▸ Recorded information:
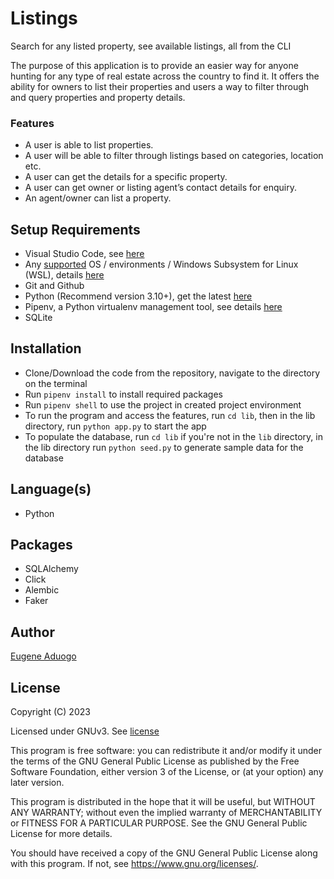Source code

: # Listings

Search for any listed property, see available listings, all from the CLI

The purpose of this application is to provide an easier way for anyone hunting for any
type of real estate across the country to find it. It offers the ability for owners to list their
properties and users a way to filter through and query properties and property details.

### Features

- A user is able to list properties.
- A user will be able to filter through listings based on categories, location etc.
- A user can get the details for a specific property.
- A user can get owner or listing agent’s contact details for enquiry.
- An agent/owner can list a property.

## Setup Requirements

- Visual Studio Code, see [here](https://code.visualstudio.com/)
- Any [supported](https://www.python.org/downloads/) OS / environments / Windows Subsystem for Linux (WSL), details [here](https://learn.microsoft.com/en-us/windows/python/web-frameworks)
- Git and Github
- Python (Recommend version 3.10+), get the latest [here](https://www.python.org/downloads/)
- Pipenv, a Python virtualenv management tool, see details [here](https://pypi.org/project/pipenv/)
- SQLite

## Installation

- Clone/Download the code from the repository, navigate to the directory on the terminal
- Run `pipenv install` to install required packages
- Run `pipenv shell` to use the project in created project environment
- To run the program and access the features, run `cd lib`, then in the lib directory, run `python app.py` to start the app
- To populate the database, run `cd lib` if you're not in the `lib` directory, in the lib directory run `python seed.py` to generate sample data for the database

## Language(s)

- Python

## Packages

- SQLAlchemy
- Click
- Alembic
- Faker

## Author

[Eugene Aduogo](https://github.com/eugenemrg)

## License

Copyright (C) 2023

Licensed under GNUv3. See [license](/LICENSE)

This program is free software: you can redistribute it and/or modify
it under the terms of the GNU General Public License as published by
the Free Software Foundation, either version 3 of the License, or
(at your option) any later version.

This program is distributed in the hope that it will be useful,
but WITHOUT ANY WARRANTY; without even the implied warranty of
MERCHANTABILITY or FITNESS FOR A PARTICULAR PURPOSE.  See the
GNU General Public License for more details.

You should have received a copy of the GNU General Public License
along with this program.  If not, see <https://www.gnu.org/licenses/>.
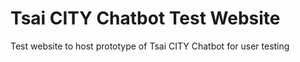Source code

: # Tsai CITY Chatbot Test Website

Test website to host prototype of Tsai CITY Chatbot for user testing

▸ Prompt: Would you copy every line from the listing above that has the string "Public" in it?

▸ Answer for the task:
it under the terms of the GNU General Public License as published by
GNU General Public License for more details.
You should have received a copy of the GNU General Public License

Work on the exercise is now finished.